Lemonade pode viver sem o seu lado visual mas é ele que justifica toda a narrativa destas canções
“You can taste the dishonesty, it’s all over your breath”. “Who the fuck do you think I am?”. “Daddy made a soldier out of me”. “I ain’t sorry”. “Your heart is broken because I walked away”. Em meia dúzia de frases, podia traçar-se o argumento de Lemonade, o (segundo) álbum surpresa (e visual) de Beyoncé. Muito foi escrito e dissecado sobre esse mesmo argumento: será um relato autobiográfico do estado da relação do casal mais lucrativo da indústria do entretenimento? Será Jay-Z um tremendo filho da mãe que anda a trair a Queen Bey a torto e a direito? Quem é a Becky que, ao contrário das restantes mortais, não sofre do síndrome do “bad hair day?”. Pensou-se tanto sobre isso que se esqueceu o resto: Lemonade é uma tomada de posição musical. Um documento musical ímpar. É o disco que leva Beyoncé a um patamar que poucos achavam possível. Por isso, deixe-se para trás o espírito tablóide-cor-de-rosa e olhe-se para o verdadeiro adultério de Lemonade: a (actual) rainha do universo pop enrolou-se com o rock, flirtou com o dancehall, piscou o olho à country e trocou mensagens com o hip hop. Para a sedução ser mais intensa, vestiu-se de distorção, maquilhou-se de electrónica e blues e colocou nos lábios um vermelho forte de quem não tem medo de dizer o que lhe vem à cabeça.

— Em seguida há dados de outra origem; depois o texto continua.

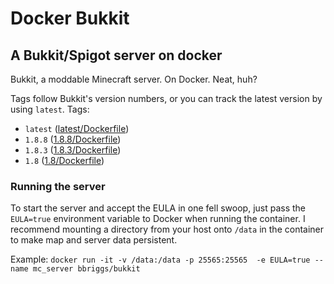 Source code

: # Docker Bukkit
## A Bukkit/Spigot server on docker
Bukkit, a moddable Minecraft server. On Docker. Neat, huh?

Tags follow Bukkit's version numbers, or you can track the latest version by using `latest`.
Tags: 
* `latest` ([latest/Dockerfile](https://github.com/bbriggs/docker-bukkit/blob/latest/Dockerfile))
* `1.8.8`  ([1.8.8/Dockerfile](https://github.com/bbriggs/docker-bukkit/blob/1.8.8/Dockerfile))
* `1.8.3`  ([1.8.3/Dockerfile](https://github.com/bbriggs/docker-bukkit/blob/1.8.3/Dockerfile))
* `1.8`  ([1.8/Dockerfile](https://github.com/bbriggs/docker-bukkit/blob/1.8/Dockerfile))

### Running the server
To start the server and accept the EULA in one fell swoop, just pass the `EULA=true` environment variable to Docker when running the container. I recommend mounting a directory from your host onto `/data` in the container to make map and server data persistent. 

Example:
`docker run -it -v /data:/data -p 25565:25565  -e EULA=true --name mc_server bbriggs/bukkit` 
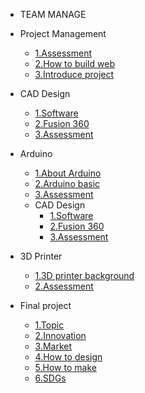 <!-- 侧边栏 docs/_sidebar.md -->
- TEAM MANAGE

 + Project Management
      - [1.Assessment](https://www.nexmaker.com/doc/1projectmanage/Assessment1.html)
      - [2.How to build web](class/1pm/1pm-web.md)
      - [3.Introduce project](project/intro.md)
 + CAD Design
      - [1.Software](https://www.nexmaker.com/doc/2cad/cad.html)
      - [2.Fusion 360](https://www.nexmaker.com/doc/2cad/Fusion360prepare.html)
      - [3.Assessment](class/2cad/3d.md)
     
+ Arduino
  - [1.About Arduino](https://www.arduino.cc/)
  - [2.Arduino basic](https://www.nexmaker.com/doc/5arduino/arduino_basic.html)
  - [3.Assessment](https://www.nexmaker.com/doc/5arduino/assessment.html) 
  + CAD Design
    - [1.Software](https://www.nexmaker.com/doc/2cad/cad.html)
    - [2.Fusion 360](https://www.nexmaker.com/doc/2cad/Fusion360prepare.html)
    - [3.Assessment](class/2cad/3d.md) 
+ 3D Printer
   - [1.3D printer background](https://www.nexmaker.com/doc/3_3dprinter/1.3Dprintingbackground.html)
   - [2.Assessment](class/2cad/cadass.md) 
+ Final project
   - [1.Topic]()
   - [2.Innovation]()
   - [3.Market]()
   - [4.How to design]()
   - [5.How to make]()
   - [6.SDGs]() 

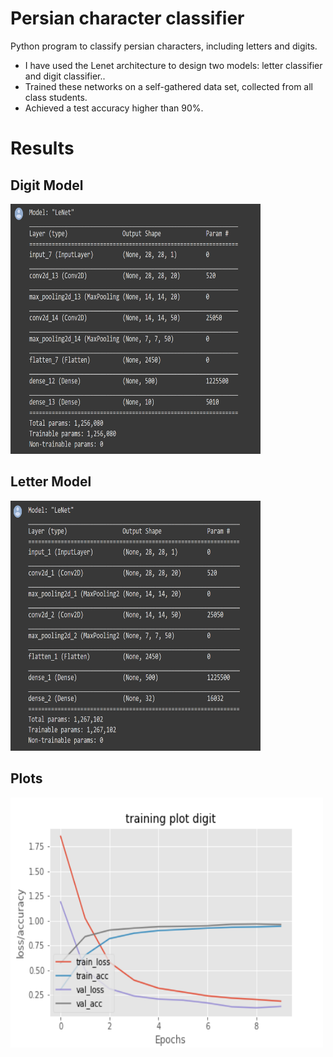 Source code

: # Persian character classifier
Python program to classify persian characters, including letters and digits.
* I have used the Lenet architecture to design two models: letter classifier and digit classifier..
* Trained these networks on a self-gathered data set, collected from all class students.
* Achieved a test accuracy higher than 90%.

# Results
## Digit Model
<img src="https://github.com/taravatp/Persian_character_classifier/blob/main/model_digit.png" width="400" height="400">

## Letter Model
<img src="https://github.com/taravatp/Persian_character_classifier/blob/main/model_letter.png" width="400" height="400">

## Plots
<img src="https://github.com/taravatp/Persian_character_classifier/blob/main/training_plot_digit.png" width="500" height="400">
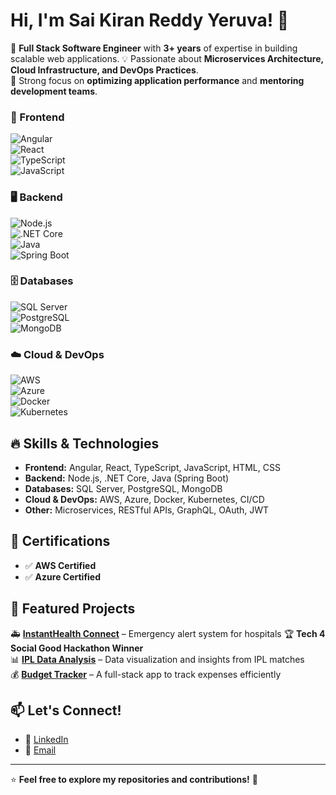 # Hi, I'm Sai Kiran Reddy Yeruva! 👋  

🚀 **Full Stack Software Engineer** with **3+ years** of expertise in building scalable web applications. 
💡 Passionate about **Microservices Architecture, Cloud Infrastructure, and DevOps Practices**.  
🎯 Strong focus on **optimizing application performance** and **mentoring development teams**.  

### 🚀 Frontend  
![Angular](https://img.shields.io/badge/Angular-DD0031?style=for-the-badge&logo=angular&logoColor=white)  
![React](https://img.shields.io/badge/React-61DAFB?style=for-the-badge&logo=react&logoColor=black)  
![TypeScript](https://img.shields.io/badge/TypeScript-3178C6?style=for-the-badge&logo=typescript&logoColor=white)  
![JavaScript](https://img.shields.io/badge/JavaScript-F7DF1E?style=for-the-badge&logo=javascript&logoColor=black)  

### 🖥️ Backend  
![Node.js](https://img.shields.io/badge/Node.js-339933?style=for-the-badge&logo=node.js&logoColor=white)  
![.NET Core](https://img.shields.io/badge/.NET_Core-512BD4?style=for-the-badge&logo=.net&logoColor=white)  
![Java](https://img.shields.io/badge/Java-007396?style=for-the-badge&logo=java&logoColor=white)  
![Spring Boot](https://img.shields.io/badge/Spring_Boot-6DB33F?style=for-the-badge&logo=spring-boot&logoColor=white)  


### 🗄️ Databases  
![SQL Server](https://img.shields.io/badge/SQL_Server-CC2927?style=for-the-badge&logo=microsoft-sql-server&logoColor=white)  
![PostgreSQL](https://img.shields.io/badge/PostgreSQL-336791?style=for-the-badge&logo=postgresql&logoColor=white)  
![MongoDB](https://img.shields.io/badge/MongoDB-47A248?style=for-the-badge&logo=mongodb&logoColor=white)  

### ☁️ Cloud & DevOps  
![AWS](https://img.shields.io/badge/AWS-232F3E?style=for-the-badge&logo=amazon-aws&logoColor=white)  
![Azure](https://img.shields.io/badge/Azure-0078D4?style=for-the-badge&logo=microsoft-azure&logoColor=white)  
![Docker](https://img.shields.io/badge/Docker-2496ED?style=for-the-badge&logo=docker&logoColor=white)  
![Kubernetes](https://img.shields.io/badge/Kubernetes-326CE5?style=for-the-badge&logo=kubernetes&logoColor=white)  


## 🔥 Skills & Technologies  
- **Frontend:** Angular, React, TypeScript, JavaScript, HTML, CSS  
- **Backend:** Node.js, .NET Core, Java (Spring Boot)   
- **Databases:** SQL Server, PostgreSQL, MongoDB  
- **Cloud & DevOps:** AWS, Azure, Docker, Kubernetes, CI/CD  
- **Other:** Microservices, RESTful APIs, GraphQL, OAuth, JWT  

## 📜 Certifications  
- ✅ **AWS Certified**  
- ✅ **Azure Certified**  

## 📂 Featured Projects  
🚑 **[InstantHealth Connect](https://github.com/saiyskr/emergency-app)** – Emergency alert system for hospitals 🏆 **Tech 4 Social Good Hackathon Winner**  
📊 **[IPL Data Analysis](https://github.com/saiyskr/IPL_data_analysis)** – Data visualization and insights from IPL matches  
💰 **[Budget Tracker](https://github.com/saiyskr/BudgetTracker)** – A full-stack app to track expenses efficiently  


## 📫 Let's Connect!  
- 💼 [LinkedIn](https://www.linkedin.com/in/saikiranreddyy/)  
- 📧 [Email](mailto:syeruva2@buffalo.edu)  

---
⭐️ **Feel free to explore my repositories and contributions!** 🚀  


<!--
**saiyskr/saiyskr** is a ✨ _special_ ✨ repository because its `README.md` (this file) appears on your GitHub profile.

Here are some ideas to get you started:

- 🔭 I’m currently working on ...
- 🌱 I’m currently learning ...
- 👯 I’m looking to collaborate on ...
- 🤔 I’m looking for help with ...
- 💬 Ask me about ...
- 📫 How to reach me: ...
- 😄 Pronouns: ...
- ⚡ Fun fact: ...
-->

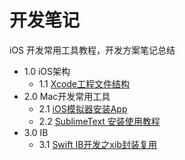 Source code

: # 开发笔记
iOS 开发常用工具教程，开发方案笔记总结

* 1.0 iOS架构
	* 1.1 [Xcode工程文件结构](https://github.com/LengYi/Note/blob/master/1.0/1.1/Xcode工程文件结构/工程文件结构.md)
* 2.0 Mac开发常用工具
	* 2.1 [iOS模拟器安装App](https://github.com/LengYi/Note/blob/master/2.0/2.1/iOS模拟器安装App.md)
	* 2.2 [SublimeText 安装使用教程](https://github.com/LengYi/Note/blob/master/2.0/2.2/SublimeText.md)
* 3.0 IB
	* 3.1 [Swift IB开发之xib封装复用](https://github.com/LengYi/Note/blob/master/3.0/3.1/xib.md)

Lemonade pode viver sem o seu lado visual mas é ele que justifica toda a narrativa destas canções: é no filme que se compreende que este é um álbum feito por e para mulheres (também aqui o lado afro-americano poderá estar em evidência mas é um documento que dá poder à mulher, seja ela qual for a sua cor), que vive do Sul que viu Beyoncé emergir (o seu estatuto planetário chegou a um patamar que é fácil esquecer que nasceu e cresceu no Texas), que tanto é das plantações de campos quanto de mansões ou guetto-chic. Também é no filme que se tornam mais claras as origens de boa parte destas histórias, quer através das palavras de Malcom X ou da “citação” de Nina Simone. É construído a partir de pequenas subtilezas – vejam-se as flores secas na passagem por “Sandcastles” – e de brutais declarações que não precisam de palavras – como o desfile de mulheres que envergam fotos dos homens que perderam. Sim, Lemonade pode ser um álbum sobre, de e para mulheres mas gira à volta dos homens. Pode começar em negação, passar pelo vazio e pela apatia, mas acaba em redenção. Pode falar de uma relação à beira do fim mas mostra Blue Ivy e Jay-Z – de imagens do casamento à própria gravidez. Isto vindo da mulher que sempre teimou em não falar, publicamente, da sua vida pessoal… Pode parecer “irrelevante” mas Lemonade surge assinado por Beyoncé Knowles Carter.
Lemonade também é um desfile de “quem é quem” na constelação musical actual: da produção de Diplo à (imparável) participação de Kendrick Lamar em “Freedom” ou The Weeknd em “6 Inch”, passando por James Blake (a fazer o que sabe fazer melhor) na balada synth de “Forward” ao murro no estômago que é cortesia de Jack White em “Don’t’ Hurt Yourself”. O disco vive dos homens mas, no filme, as personagens “secundárias” são todas mulheres, de Serena Williams a Winnie Harlow, com a explicação do título nas palavras de Hattie White, no seu 90º aniversário. Os poemas são de Warsan Shire mas é Beyoncé – em toda a sua plenitude – que enche os olhos. A Beyoncé completa, que tanto chama à imagem os pais, quanto o marido e a filha.
Que não restem dúvidas: em 2016, nenhum outro artista poderia fazer algo assim. Não se fala, apenas, da surpresa. Fala-se da dimensão. Da variedade. Do poder. Da intensidade. Beyoncé sabe disso – e não será à toa que ela afirma “I’m just too much for you”.